## SOURCE DATA
□ □ □

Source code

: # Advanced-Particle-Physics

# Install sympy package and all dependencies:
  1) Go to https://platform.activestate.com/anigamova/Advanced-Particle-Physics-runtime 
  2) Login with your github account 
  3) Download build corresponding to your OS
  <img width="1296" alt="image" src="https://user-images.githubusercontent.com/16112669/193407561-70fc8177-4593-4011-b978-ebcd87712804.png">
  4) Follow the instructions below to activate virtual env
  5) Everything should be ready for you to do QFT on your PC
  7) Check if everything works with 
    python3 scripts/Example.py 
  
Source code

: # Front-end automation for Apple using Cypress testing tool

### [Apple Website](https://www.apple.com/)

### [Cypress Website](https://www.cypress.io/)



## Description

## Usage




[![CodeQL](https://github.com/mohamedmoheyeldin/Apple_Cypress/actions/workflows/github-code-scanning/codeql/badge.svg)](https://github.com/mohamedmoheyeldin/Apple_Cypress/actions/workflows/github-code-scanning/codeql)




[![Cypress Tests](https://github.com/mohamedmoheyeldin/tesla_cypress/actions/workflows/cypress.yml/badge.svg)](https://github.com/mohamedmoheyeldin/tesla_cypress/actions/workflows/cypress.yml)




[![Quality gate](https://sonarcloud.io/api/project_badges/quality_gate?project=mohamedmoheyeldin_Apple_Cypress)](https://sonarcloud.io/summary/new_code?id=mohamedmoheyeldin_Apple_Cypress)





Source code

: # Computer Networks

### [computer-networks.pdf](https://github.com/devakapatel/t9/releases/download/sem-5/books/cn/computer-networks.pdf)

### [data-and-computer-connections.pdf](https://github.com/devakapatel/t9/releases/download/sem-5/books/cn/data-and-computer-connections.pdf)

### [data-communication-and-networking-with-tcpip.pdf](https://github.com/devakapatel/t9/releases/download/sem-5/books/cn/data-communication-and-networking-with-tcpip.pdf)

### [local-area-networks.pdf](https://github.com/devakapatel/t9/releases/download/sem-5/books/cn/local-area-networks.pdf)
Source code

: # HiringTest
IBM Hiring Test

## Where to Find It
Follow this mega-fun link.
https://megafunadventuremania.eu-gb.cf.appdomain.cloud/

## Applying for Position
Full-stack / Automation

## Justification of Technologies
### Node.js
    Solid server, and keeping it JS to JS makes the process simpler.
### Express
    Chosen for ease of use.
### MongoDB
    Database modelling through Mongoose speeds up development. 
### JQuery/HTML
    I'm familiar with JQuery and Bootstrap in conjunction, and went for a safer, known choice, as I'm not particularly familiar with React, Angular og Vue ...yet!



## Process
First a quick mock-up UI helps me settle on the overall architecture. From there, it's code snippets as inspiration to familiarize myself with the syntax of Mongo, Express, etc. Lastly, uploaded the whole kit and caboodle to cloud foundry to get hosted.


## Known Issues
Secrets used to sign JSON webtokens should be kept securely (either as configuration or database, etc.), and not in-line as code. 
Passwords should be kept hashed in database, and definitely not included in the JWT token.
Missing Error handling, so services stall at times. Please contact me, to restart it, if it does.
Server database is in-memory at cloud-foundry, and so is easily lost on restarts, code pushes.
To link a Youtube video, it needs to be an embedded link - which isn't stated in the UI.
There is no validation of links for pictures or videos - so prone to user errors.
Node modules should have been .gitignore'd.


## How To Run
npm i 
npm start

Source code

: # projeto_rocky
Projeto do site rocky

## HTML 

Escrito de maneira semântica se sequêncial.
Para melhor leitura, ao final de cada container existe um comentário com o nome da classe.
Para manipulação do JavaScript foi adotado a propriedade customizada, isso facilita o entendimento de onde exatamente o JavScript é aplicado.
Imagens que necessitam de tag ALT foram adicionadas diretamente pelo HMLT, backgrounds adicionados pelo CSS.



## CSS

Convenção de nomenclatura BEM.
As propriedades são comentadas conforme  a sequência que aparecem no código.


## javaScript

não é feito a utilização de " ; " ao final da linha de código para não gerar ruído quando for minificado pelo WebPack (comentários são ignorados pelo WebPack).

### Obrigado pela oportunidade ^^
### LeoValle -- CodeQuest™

□ □ □

## WORK ORDER
Read the listing above, then copy every line that includes the string "your".

## RESULT FOR THIS TASK
  2) Login with your github account 
  3) Download build corresponding to your OS
  5) Everything should be ready for you to do QFT on your PC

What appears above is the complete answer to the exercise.